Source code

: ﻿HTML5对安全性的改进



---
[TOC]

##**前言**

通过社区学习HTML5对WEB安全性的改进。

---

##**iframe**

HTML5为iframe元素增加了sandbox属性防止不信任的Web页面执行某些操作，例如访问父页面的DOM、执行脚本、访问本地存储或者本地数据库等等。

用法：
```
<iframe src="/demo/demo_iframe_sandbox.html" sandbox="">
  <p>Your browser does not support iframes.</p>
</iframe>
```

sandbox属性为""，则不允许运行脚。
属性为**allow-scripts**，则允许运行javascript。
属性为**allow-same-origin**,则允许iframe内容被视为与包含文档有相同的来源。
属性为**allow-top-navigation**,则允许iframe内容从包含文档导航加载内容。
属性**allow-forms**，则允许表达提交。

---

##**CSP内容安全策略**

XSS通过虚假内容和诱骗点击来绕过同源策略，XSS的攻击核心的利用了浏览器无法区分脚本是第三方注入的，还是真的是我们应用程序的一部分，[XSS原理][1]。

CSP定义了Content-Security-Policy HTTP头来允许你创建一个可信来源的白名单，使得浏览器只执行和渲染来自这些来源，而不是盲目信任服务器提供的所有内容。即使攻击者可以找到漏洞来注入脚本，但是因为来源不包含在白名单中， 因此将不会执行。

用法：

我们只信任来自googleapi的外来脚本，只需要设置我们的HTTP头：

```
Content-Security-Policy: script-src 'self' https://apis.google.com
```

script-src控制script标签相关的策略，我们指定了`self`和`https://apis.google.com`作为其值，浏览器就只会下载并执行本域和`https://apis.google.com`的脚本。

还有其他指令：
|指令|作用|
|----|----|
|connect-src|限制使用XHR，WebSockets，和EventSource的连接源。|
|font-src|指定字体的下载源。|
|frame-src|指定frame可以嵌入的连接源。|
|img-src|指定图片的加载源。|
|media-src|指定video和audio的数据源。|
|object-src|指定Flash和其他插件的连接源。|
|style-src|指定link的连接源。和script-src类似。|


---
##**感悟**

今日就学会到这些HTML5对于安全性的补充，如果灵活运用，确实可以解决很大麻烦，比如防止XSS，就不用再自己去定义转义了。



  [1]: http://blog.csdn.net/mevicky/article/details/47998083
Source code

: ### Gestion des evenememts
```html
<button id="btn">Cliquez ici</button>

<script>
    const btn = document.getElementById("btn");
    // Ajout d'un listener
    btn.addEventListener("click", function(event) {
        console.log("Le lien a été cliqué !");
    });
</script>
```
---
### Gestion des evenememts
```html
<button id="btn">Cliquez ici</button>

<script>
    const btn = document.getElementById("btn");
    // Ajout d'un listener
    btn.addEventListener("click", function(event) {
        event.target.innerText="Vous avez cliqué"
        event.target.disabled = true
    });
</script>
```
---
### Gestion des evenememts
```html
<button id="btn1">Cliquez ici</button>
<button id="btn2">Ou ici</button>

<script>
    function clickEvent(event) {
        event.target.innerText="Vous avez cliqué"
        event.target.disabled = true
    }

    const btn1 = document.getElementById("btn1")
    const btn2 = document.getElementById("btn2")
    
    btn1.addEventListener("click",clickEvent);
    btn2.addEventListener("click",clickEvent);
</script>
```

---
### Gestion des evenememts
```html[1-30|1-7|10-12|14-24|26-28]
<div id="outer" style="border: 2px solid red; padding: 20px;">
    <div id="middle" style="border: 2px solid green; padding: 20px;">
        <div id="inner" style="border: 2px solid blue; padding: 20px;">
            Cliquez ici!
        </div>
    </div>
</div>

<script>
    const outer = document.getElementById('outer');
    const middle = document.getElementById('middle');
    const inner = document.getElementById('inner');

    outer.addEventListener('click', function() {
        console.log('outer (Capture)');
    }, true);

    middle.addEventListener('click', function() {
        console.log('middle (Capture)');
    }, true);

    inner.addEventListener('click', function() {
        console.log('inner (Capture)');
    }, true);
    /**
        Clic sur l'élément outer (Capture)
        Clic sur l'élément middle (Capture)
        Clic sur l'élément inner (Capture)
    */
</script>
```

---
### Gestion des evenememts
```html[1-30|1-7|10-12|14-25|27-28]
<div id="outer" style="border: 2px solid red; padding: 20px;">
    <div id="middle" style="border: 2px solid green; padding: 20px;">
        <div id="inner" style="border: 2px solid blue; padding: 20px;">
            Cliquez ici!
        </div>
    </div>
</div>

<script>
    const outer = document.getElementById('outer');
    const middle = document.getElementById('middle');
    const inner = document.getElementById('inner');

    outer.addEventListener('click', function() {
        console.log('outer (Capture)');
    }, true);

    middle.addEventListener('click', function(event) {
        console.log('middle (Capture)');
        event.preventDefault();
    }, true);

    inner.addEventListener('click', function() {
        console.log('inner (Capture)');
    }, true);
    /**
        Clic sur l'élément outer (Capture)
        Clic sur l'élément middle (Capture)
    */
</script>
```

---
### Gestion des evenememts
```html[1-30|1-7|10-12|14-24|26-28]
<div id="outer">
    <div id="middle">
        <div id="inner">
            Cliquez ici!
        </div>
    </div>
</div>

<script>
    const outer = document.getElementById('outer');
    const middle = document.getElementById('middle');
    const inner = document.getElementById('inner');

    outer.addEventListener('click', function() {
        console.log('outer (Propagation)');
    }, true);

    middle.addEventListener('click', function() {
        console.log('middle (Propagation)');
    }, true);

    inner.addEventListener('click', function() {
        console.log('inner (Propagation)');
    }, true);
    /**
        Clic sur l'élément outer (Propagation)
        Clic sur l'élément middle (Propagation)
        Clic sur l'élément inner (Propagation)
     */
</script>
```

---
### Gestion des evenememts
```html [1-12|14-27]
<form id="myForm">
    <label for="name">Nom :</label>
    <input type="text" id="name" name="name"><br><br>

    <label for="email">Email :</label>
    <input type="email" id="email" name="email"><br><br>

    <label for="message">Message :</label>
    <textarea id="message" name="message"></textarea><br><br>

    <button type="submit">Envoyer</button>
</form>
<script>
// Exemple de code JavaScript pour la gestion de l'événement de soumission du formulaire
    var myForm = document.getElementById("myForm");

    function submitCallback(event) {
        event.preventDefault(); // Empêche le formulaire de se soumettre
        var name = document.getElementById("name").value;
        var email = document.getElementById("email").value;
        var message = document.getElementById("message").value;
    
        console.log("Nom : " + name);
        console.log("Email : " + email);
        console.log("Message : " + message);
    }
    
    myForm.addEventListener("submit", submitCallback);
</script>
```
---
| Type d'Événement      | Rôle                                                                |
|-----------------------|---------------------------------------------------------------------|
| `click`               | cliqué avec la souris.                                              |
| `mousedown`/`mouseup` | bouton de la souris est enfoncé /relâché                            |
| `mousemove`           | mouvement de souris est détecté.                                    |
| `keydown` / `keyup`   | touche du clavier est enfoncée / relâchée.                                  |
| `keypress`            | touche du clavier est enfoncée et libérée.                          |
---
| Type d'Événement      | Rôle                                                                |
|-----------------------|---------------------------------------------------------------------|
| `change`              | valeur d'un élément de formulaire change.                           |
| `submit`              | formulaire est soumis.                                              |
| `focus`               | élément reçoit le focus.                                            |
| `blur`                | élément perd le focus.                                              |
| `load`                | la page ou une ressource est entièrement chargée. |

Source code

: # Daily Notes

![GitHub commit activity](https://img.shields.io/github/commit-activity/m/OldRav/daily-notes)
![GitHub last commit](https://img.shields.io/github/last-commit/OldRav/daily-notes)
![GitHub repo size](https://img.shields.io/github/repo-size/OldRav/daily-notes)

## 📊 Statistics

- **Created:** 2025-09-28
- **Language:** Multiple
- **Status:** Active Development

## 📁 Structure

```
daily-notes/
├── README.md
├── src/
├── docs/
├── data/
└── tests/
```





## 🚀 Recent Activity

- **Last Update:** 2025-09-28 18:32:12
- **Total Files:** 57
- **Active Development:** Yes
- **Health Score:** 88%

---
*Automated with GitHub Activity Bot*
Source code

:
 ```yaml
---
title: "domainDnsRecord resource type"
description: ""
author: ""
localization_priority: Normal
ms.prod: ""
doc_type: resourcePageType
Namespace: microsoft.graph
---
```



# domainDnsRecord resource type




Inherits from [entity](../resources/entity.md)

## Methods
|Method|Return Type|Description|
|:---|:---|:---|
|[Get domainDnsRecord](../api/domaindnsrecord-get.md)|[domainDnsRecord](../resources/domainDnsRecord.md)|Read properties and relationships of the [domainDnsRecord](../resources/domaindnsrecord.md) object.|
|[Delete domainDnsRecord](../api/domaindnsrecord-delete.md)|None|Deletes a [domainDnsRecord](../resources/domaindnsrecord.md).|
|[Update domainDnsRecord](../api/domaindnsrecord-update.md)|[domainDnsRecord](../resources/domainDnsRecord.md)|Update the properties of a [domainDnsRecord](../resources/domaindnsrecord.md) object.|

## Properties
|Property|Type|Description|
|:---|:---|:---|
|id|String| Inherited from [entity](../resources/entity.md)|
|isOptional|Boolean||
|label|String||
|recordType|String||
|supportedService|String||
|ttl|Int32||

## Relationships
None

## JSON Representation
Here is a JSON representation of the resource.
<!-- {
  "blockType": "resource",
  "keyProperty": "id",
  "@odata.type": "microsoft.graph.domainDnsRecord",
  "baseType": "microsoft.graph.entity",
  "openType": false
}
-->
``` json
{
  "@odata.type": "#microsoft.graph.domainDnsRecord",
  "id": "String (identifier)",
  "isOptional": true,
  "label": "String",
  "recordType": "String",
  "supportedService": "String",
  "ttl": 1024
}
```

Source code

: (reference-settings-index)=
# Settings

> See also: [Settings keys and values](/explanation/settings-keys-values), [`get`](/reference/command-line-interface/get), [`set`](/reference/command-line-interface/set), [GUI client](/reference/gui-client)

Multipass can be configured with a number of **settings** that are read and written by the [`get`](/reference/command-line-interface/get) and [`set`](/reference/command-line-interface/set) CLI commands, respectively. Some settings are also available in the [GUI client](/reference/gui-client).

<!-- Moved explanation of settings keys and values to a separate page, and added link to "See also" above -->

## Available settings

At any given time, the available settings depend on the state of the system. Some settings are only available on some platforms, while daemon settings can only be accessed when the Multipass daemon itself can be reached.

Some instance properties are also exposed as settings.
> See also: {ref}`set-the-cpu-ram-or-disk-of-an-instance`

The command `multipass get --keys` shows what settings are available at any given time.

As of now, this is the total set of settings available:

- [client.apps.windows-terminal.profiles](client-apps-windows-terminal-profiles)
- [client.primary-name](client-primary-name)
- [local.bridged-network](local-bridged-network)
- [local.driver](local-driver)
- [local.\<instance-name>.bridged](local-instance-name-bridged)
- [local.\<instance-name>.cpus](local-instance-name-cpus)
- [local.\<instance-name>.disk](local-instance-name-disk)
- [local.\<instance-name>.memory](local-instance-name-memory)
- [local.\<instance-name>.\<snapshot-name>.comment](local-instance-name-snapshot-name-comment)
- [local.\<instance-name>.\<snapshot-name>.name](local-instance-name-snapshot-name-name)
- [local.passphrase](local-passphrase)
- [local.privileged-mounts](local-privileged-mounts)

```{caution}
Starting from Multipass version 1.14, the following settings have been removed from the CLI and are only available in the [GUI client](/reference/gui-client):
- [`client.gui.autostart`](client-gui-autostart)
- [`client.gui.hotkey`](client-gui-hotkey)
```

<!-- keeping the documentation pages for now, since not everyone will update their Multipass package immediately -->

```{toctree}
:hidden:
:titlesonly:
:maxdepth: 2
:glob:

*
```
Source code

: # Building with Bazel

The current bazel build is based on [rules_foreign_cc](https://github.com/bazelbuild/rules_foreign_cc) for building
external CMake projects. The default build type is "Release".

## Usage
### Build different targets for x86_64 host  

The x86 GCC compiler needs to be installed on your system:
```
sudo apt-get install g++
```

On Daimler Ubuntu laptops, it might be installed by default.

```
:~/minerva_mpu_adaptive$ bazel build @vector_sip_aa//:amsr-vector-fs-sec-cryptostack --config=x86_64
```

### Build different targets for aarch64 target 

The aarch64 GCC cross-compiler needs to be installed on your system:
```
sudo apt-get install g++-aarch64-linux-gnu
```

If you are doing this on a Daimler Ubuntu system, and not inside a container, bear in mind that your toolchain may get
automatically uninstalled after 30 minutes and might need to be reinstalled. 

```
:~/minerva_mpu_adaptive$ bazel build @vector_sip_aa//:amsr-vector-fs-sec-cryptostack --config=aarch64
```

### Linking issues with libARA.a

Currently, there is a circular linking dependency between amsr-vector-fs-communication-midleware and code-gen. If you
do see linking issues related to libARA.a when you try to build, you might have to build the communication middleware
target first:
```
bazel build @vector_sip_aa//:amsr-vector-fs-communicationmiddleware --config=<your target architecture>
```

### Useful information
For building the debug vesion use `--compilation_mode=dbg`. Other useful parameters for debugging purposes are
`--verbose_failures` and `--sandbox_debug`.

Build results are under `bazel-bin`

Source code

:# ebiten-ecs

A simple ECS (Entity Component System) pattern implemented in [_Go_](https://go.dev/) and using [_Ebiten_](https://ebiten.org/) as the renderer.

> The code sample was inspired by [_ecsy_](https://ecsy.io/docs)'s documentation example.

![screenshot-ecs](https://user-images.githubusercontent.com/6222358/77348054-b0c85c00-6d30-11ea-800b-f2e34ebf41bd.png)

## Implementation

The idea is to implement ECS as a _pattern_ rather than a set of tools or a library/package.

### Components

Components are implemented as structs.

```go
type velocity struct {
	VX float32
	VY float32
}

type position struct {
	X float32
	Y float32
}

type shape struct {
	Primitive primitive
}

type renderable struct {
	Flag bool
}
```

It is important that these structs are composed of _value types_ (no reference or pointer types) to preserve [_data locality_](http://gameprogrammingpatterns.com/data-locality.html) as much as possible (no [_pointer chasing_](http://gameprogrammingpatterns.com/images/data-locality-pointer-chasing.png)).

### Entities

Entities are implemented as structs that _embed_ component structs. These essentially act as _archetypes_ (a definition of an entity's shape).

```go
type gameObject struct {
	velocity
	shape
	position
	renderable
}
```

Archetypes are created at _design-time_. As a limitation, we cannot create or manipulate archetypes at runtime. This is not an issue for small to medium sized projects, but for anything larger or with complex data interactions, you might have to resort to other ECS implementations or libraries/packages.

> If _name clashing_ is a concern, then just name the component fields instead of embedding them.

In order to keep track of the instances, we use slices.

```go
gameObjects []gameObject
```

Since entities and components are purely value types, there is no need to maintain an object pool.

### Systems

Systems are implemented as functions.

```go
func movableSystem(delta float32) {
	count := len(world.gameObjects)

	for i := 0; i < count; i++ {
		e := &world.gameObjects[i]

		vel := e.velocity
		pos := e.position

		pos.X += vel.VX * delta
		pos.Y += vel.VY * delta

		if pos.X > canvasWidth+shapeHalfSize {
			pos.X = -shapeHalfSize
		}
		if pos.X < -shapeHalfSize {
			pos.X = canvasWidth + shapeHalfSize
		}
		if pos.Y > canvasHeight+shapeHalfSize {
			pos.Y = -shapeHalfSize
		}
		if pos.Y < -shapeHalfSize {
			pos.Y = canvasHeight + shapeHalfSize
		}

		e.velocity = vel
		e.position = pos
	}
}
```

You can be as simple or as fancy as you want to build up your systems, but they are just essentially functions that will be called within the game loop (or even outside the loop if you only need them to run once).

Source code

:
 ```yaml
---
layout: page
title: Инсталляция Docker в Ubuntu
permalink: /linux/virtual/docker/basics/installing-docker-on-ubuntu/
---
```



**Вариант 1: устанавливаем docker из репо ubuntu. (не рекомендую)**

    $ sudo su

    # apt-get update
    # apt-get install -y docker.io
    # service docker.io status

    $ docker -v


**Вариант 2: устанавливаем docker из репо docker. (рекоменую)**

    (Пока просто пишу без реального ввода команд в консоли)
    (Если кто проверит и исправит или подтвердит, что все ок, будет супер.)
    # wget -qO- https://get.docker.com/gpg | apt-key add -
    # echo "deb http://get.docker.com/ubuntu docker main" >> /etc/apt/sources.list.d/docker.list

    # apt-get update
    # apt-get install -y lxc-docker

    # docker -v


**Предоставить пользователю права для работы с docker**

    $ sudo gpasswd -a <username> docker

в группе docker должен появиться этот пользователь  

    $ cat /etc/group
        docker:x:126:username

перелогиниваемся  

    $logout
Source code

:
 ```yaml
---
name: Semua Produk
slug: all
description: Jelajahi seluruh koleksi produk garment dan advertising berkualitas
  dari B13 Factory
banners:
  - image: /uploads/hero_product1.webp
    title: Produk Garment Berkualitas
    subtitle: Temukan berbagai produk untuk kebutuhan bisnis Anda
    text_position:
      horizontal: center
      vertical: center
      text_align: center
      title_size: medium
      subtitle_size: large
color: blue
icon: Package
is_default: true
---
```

**What you have to do**
Copy each line of the entries that includes the word "just".

**Task output**
> If _name clashing_ is a concern, then just name the component fields instead of embedding them.
You can be as simple or as fancy as you want to build up your systems, but they are just essentially functions that will be called within the game loop (or even outside the loop if you only need them to run once).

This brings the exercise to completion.